→ **Task directions**
Give back the records below verbatim, please, but without a single image.

→ **Data to use**
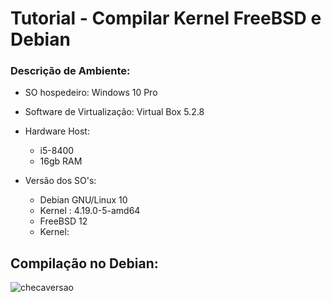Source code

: # Tutorial - Compilar Kernel FreeBSD e Debian

### Descrição de Ambiente:
- SO hospedeiro: Windows 10 Pro
- Software de Virtualização: Virtual Box 5.2.8
- Hardware Host: 
      
    - i5-8400
    - 16gb RAM

- Versão dos SO's:
   - Debian GNU/Linux 10 
   - Kernel : 4.19.0-5-amd64
   - FreeBSD   12
   - Kernel:


## **Compilação no Debian:**


![checaversao](https://drive.google.com/file/d/1geDp8SG_pZlbjVgim0n3iTJfFjHeVsNR/preview)
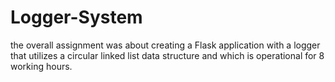 # Logger-System
the overall assignment was about creating a Flask application with a logger that utilizes a circular linked list data structure and which is operational for 8 working hours.
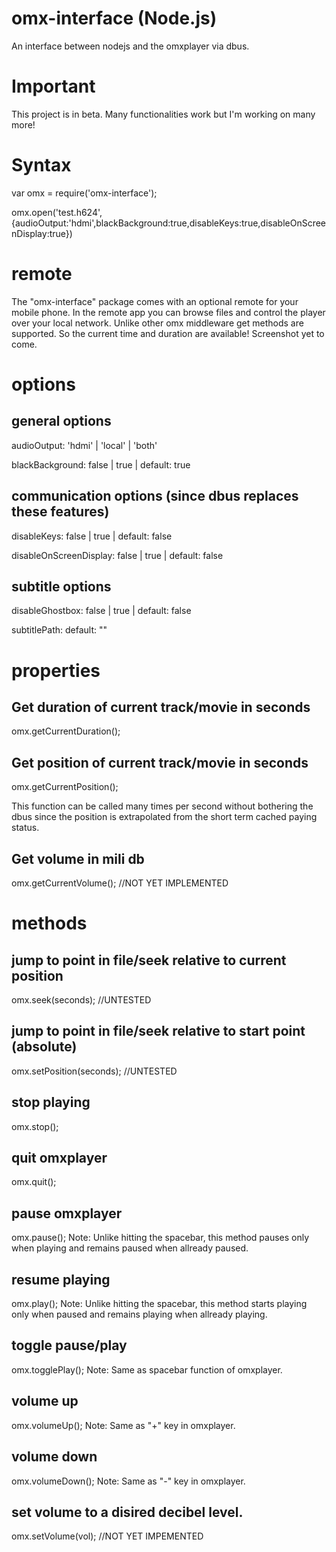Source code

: # omx-interface (Node.js)
An interface between nodejs and the omxplayer via dbus.

# Important
This project is in beta. Many functionalities work but I'm working on many more!

# Syntax
var omx = require('omx-interface');

omx.open('test.h624',{audioOutput:'hdmi',blackBackground:true,disableKeys:true,disableOnScreenDisplay:true})

# remote
The "omx-interface" package comes with an optional remote for your mobile phone. In the remote app you can browse files and control the player over your local network. Unlike other omx middleware get methods are supported. So the current time and duration are available!
Screenshot yet to come.

# options
## general options
audioOutput:             'hdmi' | 'local' | 'both'

blackBackground:         false | true | default: true

## communication options (since dbus replaces these features)

disableKeys:             false | true | default: false

disableOnScreenDisplay:  false | true | default: false

## subtitle options

disableGhostbox:         false | true | default: false

subtitlePath:            default: ""

# properties
## Get duration of current track/movie in seconds
omx.getCurrentDuration();

## Get position of current track/movie in seconds
omx.getCurrentPosition();

This function can be called many times per second without bothering the dbus since the position is extrapolated from the short term cached paying status. 

## Get volume in mili db
omx.getCurrentVolume(); //NOT YET IMPLEMENTED

# methods

## jump to point in file/seek relative to current position
omx.seek(seconds); //UNTESTED

## jump to point in file/seek relative to start point (absolute)
omx.setPosition(seconds); //UNTESTED

## stop playing
omx.stop();

## quit omxplayer
omx.quit();

## pause omxplayer
omx.pause();
Note: Unlike hitting the spacebar, this method pauses only when playing and remains paused when allready paused.

## resume playing
omx.play();
Note: Unlike hitting the spacebar, this method starts playing only when paused and remains playing when allready playing.

## toggle pause/play
omx.togglePlay();
Note: Same as spacebar function of omxplayer.

## volume up
omx.volumeUp();
Note: Same as "+" key in omxplayer.

## volume down
omx.volumeDown();
Note: Same as "-" key in omxplayer.

## set volume to a disired decibel level.
omx.setVolume(vol); //NOT YET IMPEMENTED
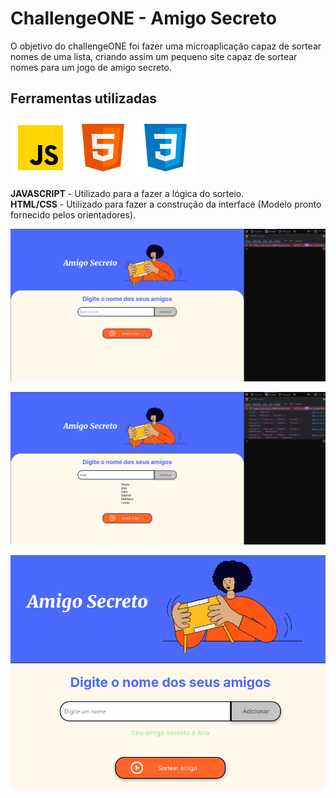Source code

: # ChallengeONE - Amigo Secreto

O objetivo do challengeONE foi fazer uma microaplicação capaz de sortear nomes de uma lista, criando assim um pequeno site capaz de sortear nomes para um jogo de amigo secreto.

## Ferramentas utilizadas
![App Iniciado](assets/icons8-javascript-96.png)
![App Iniciado](assets/icons8-html-5-96.png)
![App Iniciado](assets/icons8-css-96.png)

**JAVASCRIPT** - Utilizado para a fazer a lógica do sorteio.<br>
**HTML/CSS** - Utilizado para fazer a construção da interface (Modelo pronto fornecido pelos orientadores).

![App Iniciado](assets/init.png)

![Adicionando nomes](assets/addNames.png)

![Executando sorteio](assets/sort.png)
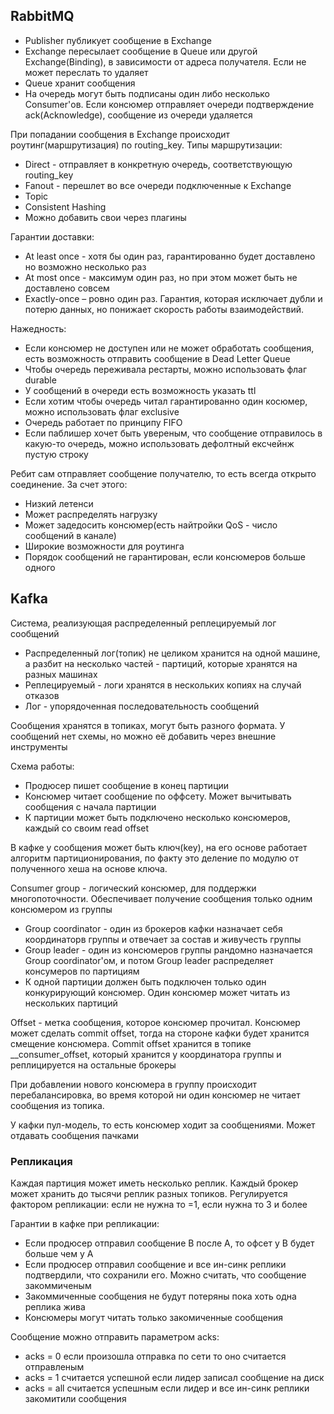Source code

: ## RabbitMQ

- Publisher публикует сообщение в Exchange
- Exchange пересылает сообщение в Queue или другой Exchange(Binding), в зависимости от адреса получателя. Если не может переслать то удаляет
- Queue хранит сообщения
- На очередь могут быть подписаны один либо несколько Consumer'ов. Если консюмер отправляет очереди подтверждение ack(Acknowledge), сообщение из очереди удаляется

При попадании сообщения в Exchange происходит роутинг(маршрутизация) по routing_key. Типы маршрутизации:
- Direct - отправляет в конкретную очередь, соответствующую routing_key
- Fanout - перешлет во все очереди подключенные к Exchange
- Topic
- Consistent Hashing
- Можно добавить свои через плагины

Гарантии доставки:
- At least once - хотя бы один раз, гарантированно будет доставлено но возможно несколько раз
- At most once - максимум один раз, но при этом может быть не доставлено совсем
- Exactly-once – ровно один раз. Гарантия, которая исключает дубли и потерю данных, но понижает скорость работы взаимодействий.

Нажедность:
- Если консюмер не доступен или не может обработать сообщения, есть возможность отправить сообщение в Dead Letter Queue
- Чтобы очередь переживала рестарты, можно использовать флаг durable
- У сообщений в очереди есть возможность указать ttl
- Если хотим чтобы очередь читал гарантированно один косюмер, можно использовать флаг exclusive
- Очередь работает по принципу FIFO
- Если паблишер хочет быть увереным, что сообщение отправилось в какую-то очередь, можно использовать дефолтный ексчейнж пустую строку

Ребит сам отправляет сообщение получателю, то есть всегда открыто соединение. За счет этого:
- Низкий летенси
- Может распределять нагрузку
- Может задедосить консюмер(есть найтройки QoS - число сообщений в канале)
- Широкие возможности для роутинга
- Порядок сообщений не гарантирован, если консюмеров больше одного

## Kafka

Система, реализующая распределенный реплецируемый лог сообщений

- Распределенный лог(топик) не целиком хранится на одной машине, а разбит на несколько частей - партиций, которые хранятся на разных машинах
- Реплецируемый - логи хранятся в нескольких копиях на случай отказов
- Лог - упорядоченная последовательность сообщений

Сообщения хранятся в топиках, могут быть разного формата. У сообщений нет схемы, но можно её добавить через внешние инструменты

Схема работы:
- Продюсер пишет сообщение в конец партиции
- Консюмер читает сообщение по оффсету. Может вычитывать сообщения с начала партиции
- К партиции может быть подключено несколько консюмеров, каждый со своим read offset

В кафке у сообщения может быть ключ(key), на его основе работает алгоритм партиционирования, по факту это деление по модулю от полученного хеша на основе ключа.

Consumer group - логический консюмер, для поддержки многопоточности. Обеспечивает получение сообщения только одним консюмером из группы
- Group coordinator - один из брокеров кафки назначает себя координаторв группы и отвечает за состав и живучесть группы
- Group leader - один из консюмеров группы рандомно назначается Group coordinator'ом, и потом Group leader распределяет консумеров по партициям
- К одной партиции должен быть подключен только один конкурирующий консюмер. Один консюмер может читать из нескольких партиций

Offset - метка сообщения, которое консюмер прочитал. Консюмер может сделать commit offset, тогда на стороне кафки будет хранится смещение консюмера. Сommit offset хранится в топике __consumer_offset, который хранится у координатора группы и реплицируется на остальные брокеры

При добавлении нового консюмера в группу происходит перебалансировка, во время которой ни один консюмер не читает сообщения из топика.

У кафки пул-модель, то есть консюмер ходит за сообщениями. Может отдавать сообщения пачками

### Репликация

Каждая партиция может иметь несколько реплик. Каждый брокер может хранить до тысячи реплик разных топиков. Регулируется фактором репликации: если не нужна то =1, если нужна то 3 и более

Гарантии в кафке при репликации:
- Если продюсер отправил сообщение В после А, то офсет у В будет больше чем у А
- Если продюсер отправил сообщение и все ин-синк реплики подтвердили, что сохранили его. Можно считать, что сообщение закоммиченым
- Закоммиченные сообщения не будут потеряны пока хоть одна реплика жива
- Консюмеры могут читать только закомиченные сообщения

Сообщение можно отправить параметром acks:
- acks = 0 если произошла отправка по сети то оно считается отправленым
- acks = 1 считается успешной если лидер записал сообщение на диск
- acks = all считается успешным если лидер и все ин-синк реплики закомитили сообщения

→ **Response to the exercise**
Source code

: # Tutorial - Compilar Kernel FreeBSD e Debian

### Descrição de Ambiente:
- SO hospedeiro: Windows 10 Pro
- Software de Virtualização: Virtual Box 5.2.8
- Hardware Host: 
      
    - i5-8400
    - 16gb RAM

- Versão dos SO's:
   - Debian GNU/Linux 10 
   - Kernel : 4.19.0-5-amd64
   - FreeBSD   12
   - Kernel:


## **Compilação no Debian:**


![checaversao](https://drive.google.com/file/d/1geDp8SG_pZlbjVgim0n3iTJfFjHeVsNR/preview)
 # Logger-System
the overall assignment was about creating a Flask application with a logger that utilizes a circular linked list data structure and which is operational for 8 working hours.
Source code

: # omx-interface (Node.js)
An interface between nodejs and the omxplayer via dbus.

# Important
This project is in beta. Many functionalities work but I'm working on many more!

# Syntax
var omx = require('omx-interface');

omx.open('test.h624',{audioOutput:'hdmi',blackBackground:true,disableKeys:true,disableOnScreenDisplay:true})

# remote
The "omx-interface" package comes with an optional remote for your mobile phone. In the remote app you can browse files and control the player over your local network. Unlike other omx middleware get methods are supported. So the current time and duration are available!
Screenshot yet to come.

# options
## general options
audioOutput:             'hdmi' | 'local' | 'both'

blackBackground:         false | true | default: true

## communication options (since dbus replaces these features)

disableKeys:             false | true | default: false

disableOnScreenDisplay:  false | true | default: false

## subtitle options

disableGhostbox:         false | true | default: false

subtitlePath:            default: ""

# properties
## Get duration of current track/movie in seconds
omx.getCurrentDuration();

## Get position of current track/movie in seconds
omx.getCurrentPosition();

This function can be called many times per second without bothering the dbus since the position is extrapolated from the short term cached paying status. 

## Get volume in mili db
omx.getCurrentVolume(); //NOT YET IMPLEMENTED

# methods

## jump to point in file/seek relative to current position
omx.seek(seconds); //UNTESTED

## jump to point in file/seek relative to start point (absolute)
omx.setPosition(seconds); //UNTESTED

## stop playing
omx.stop();

## quit omxplayer
omx.quit();

## pause omxplayer
omx.pause();
Note: Unlike hitting the spacebar, this method pauses only when playing and remains paused when allready paused.

## resume playing
omx.play();
Note: Unlike hitting the spacebar, this method starts playing only when paused and remains playing when allready playing.

## toggle pause/play
omx.togglePlay();
Note: Same as spacebar function of omxplayer.

## volume up
omx.volumeUp();
Note: Same as "+" key in omxplayer.

## volume down
omx.volumeDown();
Note: Same as "-" key in omxplayer.

## set volume to a disired decibel level.
omx.setVolume(vol); //NOT YET IMPEMENTED
Source code

: # ChallengeONE - Amigo Secreto

O objetivo do challengeONE foi fazer uma microaplicação capaz de sortear nomes de uma lista, criando assim um pequeno site capaz de sortear nomes para um jogo de amigo secreto.

## Ferramentas utilizadas
![App Iniciado](assets/icons8-javascript-96.png)
![App Iniciado](assets/icons8-html-5-96.png)
![App Iniciado](assets/icons8-css-96.png)

**JAVASCRIPT** - Utilizado para a fazer a lógica do sorteio.<br>
**HTML/CSS** - Utilizado para fazer a construção da interface (Modelo pronto fornecido pelos orientadores).

![App Iniciado](assets/init.png)

![Adicionando nomes](assets/addNames.png)

![Executando sorteio](assets/sort.png)
Source code

: ## RabbitMQ

- Publisher публикует сообщение в Exchange
- Exchange пересылает сообщение в Queue или другой Exchange(Binding), в зависимости от адреса получателя. Если не может переслать то удаляет
- Queue хранит сообщения
- На очередь могут быть подписаны один либо несколько Consumer'ов. Если консюмер отправляет очереди подтверждение ack(Acknowledge), сообщение из очереди удаляется

При попадании сообщения в Exchange происходит роутинг(маршрутизация) по routing_key. Типы маршрутизации:
- Direct - отправляет в конкретную очередь, соответствующую routing_key
- Fanout - перешлет во все очереди подключенные к Exchange
- Topic
- Consistent Hashing
- Можно добавить свои через плагины

Гарантии доставки:
- At least once - хотя бы один раз, гарантированно будет доставлено но возможно несколько раз
- At most once - максимум один раз, но при этом может быть не доставлено совсем
- Exactly-once – ровно один раз. Гарантия, которая исключает дубли и потерю данных, но понижает скорость работы взаимодействий.

Нажедность:
- Если консюмер не доступен или не может обработать сообщения, есть возможность отправить сообщение в Dead Letter Queue
- Чтобы очередь переживала рестарты, можно использовать флаг durable
- У сообщений в очереди есть возможность указать ttl
- Если хотим чтобы очередь читал гарантированно один косюмер, можно использовать флаг exclusive
- Очередь работает по принципу FIFO
- Если паблишер хочет быть увереным, что сообщение отправилось в какую-то очередь, можно использовать дефолтный ексчейнж пустую строку

Ребит сам отправляет сообщение получателю, то есть всегда открыто соединение. За счет этого:
- Низкий летенси
- Может распределять нагрузку
- Может задедосить консюмер(есть найтройки QoS - число сообщений в канале)
- Широкие возможности для роутинга
- Порядок сообщений не гарантирован, если консюмеров больше одного

## Kafka

Система, реализующая распределенный реплецируемый лог сообщений

- Распределенный лог(топик) не целиком хранится на одной машине, а разбит на несколько частей - партиций, которые хранятся на разных машинах
- Реплецируемый - логи хранятся в нескольких копиях на случай отказов
- Лог - упорядоченная последовательность сообщений

Сообщения хранятся в топиках, могут быть разного формата. У сообщений нет схемы, но можно её добавить через внешние инструменты

Схема работы:
- Продюсер пишет сообщение в конец партиции
- Консюмер читает сообщение по оффсету. Может вычитывать сообщения с начала партиции
- К партиции может быть подключено несколько консюмеров, каждый со своим read offset

В кафке у сообщения может быть ключ(key), на его основе работает алгоритм партиционирования, по факту это деление по модулю от полученного хеша на основе ключа.

Consumer group - логический консюмер, для поддержки многопоточности. Обеспечивает получение сообщения только одним консюмером из группы
- Group coordinator - один из брокеров кафки назначает себя координаторв группы и отвечает за состав и живучесть группы
- Group leader - один из консюмеров группы рандомно назначается Group coordinator'ом, и потом Group leader распределяет консумеров по партициям
- К одной партиции должен быть подключен только один конкурирующий консюмер. Один консюмер может читать из нескольких партиций

Offset - метка сообщения, которое консюмер прочитал. Консюмер может сделать commit offset, тогда на стороне кафки будет хранится смещение консюмера. Сommit offset хранится в топике __consumer_offset, который хранится у координатора группы и реплицируется на остальные брокеры

При добавлении нового консюмера в группу происходит перебалансировка, во время которой ни один консюмер не читает сообщения из топика.

У кафки пул-модель, то есть консюмер ходит за сообщениями. Может отдавать сообщения пачками

### Репликация

Каждая партиция может иметь несколько реплик. Каждый брокер может хранить до тысячи реплик разных топиков. Регулируется фактором репликации: если не нужна то =1, если нужна то 3 и более

Гарантии в кафке при репликации:
- Если продюсер отправил сообщение В после А, то офсет у В будет больше чем у А
- Если продюсер отправил сообщение и все ин-синк реплики подтвердили, что сохранили его. Можно считать, что сообщение закоммиченым
- Закоммиченные сообщения не будут потеряны пока хоть одна реплика жива
- Консюмеры могут читать только закомиченные сообщения

Сообщение можно отправить параметром acks:
- acks = 0 если произошла отправка по сети то оно считается отправленым
- acks = 1 считается успешной если лидер записал сообщение на диск
- acks = all считается успешным если лидер и все ин-синк реплики закомитили сообщения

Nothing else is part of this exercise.